# [Saved data entries]
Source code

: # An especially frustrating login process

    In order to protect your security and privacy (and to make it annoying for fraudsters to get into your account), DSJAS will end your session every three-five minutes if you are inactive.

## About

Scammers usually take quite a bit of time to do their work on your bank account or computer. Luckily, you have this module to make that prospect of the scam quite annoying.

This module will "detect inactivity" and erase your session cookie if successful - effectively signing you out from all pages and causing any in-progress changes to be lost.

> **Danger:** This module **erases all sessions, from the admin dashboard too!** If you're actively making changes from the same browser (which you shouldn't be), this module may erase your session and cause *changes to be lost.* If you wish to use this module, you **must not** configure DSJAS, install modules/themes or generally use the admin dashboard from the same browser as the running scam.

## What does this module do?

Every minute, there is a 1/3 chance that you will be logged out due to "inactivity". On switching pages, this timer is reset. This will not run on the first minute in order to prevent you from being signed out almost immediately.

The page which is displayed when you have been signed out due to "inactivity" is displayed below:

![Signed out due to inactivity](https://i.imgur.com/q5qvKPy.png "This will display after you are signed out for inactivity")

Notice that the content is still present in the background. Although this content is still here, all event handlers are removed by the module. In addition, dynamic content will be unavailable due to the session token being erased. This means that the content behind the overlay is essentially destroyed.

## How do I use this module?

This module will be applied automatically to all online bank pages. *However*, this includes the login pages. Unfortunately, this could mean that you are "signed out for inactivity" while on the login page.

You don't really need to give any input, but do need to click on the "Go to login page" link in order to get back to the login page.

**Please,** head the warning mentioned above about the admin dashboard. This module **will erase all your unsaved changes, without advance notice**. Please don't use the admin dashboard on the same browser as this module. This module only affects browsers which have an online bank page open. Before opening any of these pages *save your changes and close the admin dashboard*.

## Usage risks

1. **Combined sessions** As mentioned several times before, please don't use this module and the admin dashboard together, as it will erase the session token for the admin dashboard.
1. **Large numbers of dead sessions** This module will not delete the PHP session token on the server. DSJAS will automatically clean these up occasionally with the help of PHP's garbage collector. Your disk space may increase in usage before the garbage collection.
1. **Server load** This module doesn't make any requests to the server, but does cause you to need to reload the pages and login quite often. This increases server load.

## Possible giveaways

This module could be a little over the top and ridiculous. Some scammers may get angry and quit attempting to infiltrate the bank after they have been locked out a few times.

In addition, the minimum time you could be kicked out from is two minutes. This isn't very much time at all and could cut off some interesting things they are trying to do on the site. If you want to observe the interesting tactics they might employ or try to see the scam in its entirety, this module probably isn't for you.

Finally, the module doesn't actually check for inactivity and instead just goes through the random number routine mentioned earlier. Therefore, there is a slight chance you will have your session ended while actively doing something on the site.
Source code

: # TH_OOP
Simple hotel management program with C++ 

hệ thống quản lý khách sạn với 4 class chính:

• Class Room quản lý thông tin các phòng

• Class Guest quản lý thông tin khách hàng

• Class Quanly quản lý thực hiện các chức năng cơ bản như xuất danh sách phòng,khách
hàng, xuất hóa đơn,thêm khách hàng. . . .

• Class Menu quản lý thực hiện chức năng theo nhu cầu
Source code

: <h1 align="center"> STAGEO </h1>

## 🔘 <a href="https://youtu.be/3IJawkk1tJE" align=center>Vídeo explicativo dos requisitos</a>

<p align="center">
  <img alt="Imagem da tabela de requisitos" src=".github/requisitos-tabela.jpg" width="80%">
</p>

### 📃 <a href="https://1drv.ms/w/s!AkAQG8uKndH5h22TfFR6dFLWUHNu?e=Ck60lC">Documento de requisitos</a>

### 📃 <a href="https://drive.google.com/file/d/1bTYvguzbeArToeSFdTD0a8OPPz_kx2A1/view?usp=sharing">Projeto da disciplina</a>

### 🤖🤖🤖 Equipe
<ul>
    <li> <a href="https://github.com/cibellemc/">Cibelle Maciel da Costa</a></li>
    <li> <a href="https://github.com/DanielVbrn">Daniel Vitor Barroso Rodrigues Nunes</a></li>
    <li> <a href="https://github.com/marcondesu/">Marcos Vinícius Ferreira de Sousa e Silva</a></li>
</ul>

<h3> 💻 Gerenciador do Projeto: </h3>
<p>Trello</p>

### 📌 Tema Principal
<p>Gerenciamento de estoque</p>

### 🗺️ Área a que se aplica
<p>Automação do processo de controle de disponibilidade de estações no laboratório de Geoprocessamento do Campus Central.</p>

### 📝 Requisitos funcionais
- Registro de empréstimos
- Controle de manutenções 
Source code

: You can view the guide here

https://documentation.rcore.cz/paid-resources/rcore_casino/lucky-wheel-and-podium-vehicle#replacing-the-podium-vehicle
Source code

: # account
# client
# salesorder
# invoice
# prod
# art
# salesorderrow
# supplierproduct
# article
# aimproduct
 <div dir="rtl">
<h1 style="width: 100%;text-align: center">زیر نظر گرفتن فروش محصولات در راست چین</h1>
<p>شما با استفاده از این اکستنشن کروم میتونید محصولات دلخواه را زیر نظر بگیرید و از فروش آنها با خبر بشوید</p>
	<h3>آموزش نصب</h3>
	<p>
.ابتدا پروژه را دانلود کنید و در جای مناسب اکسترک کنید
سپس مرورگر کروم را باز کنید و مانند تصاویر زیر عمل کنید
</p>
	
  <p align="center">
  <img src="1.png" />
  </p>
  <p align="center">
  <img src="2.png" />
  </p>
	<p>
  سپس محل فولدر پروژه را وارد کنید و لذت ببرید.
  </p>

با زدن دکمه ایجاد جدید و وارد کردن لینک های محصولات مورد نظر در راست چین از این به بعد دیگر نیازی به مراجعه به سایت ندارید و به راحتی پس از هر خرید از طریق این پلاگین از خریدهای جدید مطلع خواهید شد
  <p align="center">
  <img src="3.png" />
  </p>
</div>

# [What is needed]
Return, word for word, every line from the top of the entries down to the line that holds "in-progress changes to be lost.", both included.

# [Answer for this exercise]
Source code

: # An especially frustrating login process

    In order to protect your security and privacy (and to make it annoying for fraudsters to get into your account), DSJAS will end your session every three-five minutes if you are inactive.

## About

Scammers usually take quite a bit of time to do their work on your bank account or computer. Luckily, you have this module to make that prospect of the scam quite annoying.

This module will "detect inactivity" and erase your session cookie if successful - effectively signing you out from all pages and causing any in-progress changes to be lost.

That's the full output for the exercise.